Exercise objective
Read the records below and report each line in which "master" occurs.

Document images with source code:
# # #
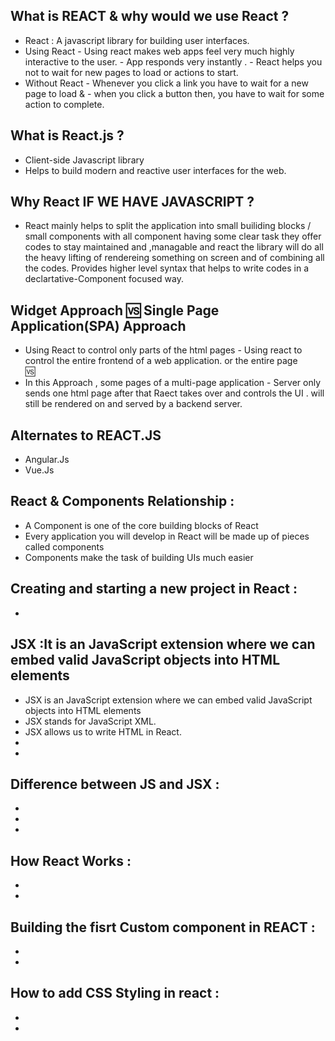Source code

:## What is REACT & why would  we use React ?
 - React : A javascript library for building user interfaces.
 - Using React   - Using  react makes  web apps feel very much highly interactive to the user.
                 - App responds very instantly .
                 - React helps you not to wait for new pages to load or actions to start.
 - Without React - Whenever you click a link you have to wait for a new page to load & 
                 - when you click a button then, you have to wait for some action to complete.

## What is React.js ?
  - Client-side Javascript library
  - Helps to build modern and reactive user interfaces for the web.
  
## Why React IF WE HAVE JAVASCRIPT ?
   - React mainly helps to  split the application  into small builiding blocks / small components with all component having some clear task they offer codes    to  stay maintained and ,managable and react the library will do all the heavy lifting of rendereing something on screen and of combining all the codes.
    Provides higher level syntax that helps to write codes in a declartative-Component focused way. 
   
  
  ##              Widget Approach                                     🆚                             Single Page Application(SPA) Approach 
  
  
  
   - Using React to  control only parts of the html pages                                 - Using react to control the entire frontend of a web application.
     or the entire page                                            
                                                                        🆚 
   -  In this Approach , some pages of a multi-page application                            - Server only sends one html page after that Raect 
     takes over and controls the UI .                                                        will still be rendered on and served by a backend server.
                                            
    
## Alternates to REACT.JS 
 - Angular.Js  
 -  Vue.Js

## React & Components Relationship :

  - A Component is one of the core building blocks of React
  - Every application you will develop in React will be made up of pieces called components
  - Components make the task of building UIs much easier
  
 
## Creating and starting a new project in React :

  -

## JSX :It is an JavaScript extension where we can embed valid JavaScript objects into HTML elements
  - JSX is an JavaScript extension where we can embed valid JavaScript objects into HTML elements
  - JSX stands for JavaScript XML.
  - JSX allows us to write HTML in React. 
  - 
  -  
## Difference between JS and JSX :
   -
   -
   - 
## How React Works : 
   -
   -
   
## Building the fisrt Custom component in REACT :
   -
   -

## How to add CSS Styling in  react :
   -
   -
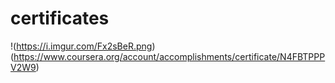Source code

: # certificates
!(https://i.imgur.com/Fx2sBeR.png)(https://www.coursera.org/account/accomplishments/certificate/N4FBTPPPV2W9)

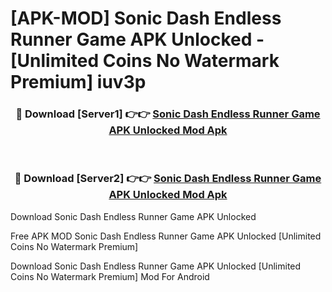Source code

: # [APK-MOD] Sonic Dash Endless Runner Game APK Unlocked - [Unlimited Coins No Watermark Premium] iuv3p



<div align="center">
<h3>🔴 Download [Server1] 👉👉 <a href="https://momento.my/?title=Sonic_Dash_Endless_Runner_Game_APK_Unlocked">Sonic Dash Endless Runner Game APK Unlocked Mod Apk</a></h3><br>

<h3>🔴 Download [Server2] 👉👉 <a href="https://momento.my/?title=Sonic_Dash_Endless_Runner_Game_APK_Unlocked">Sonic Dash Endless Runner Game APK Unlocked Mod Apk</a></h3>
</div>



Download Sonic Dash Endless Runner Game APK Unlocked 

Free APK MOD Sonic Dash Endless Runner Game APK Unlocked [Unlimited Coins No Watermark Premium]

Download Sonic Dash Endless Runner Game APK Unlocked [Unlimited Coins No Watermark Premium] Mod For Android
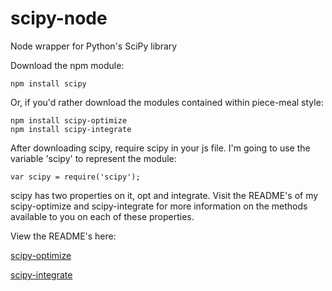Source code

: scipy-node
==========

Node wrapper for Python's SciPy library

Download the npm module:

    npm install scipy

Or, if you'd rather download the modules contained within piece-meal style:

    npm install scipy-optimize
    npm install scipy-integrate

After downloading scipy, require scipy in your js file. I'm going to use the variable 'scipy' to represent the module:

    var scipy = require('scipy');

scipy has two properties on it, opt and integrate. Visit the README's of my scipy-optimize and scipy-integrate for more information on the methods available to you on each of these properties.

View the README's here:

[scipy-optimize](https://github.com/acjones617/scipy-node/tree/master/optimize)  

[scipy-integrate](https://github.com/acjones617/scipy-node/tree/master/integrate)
# # #
Response for this exercise
[scipy-optimize](https://github.com/acjones617/scipy-node/tree/master/optimize)  
[scipy-integrate](https://github.com/acjones617/scipy-node/tree/master/integrate)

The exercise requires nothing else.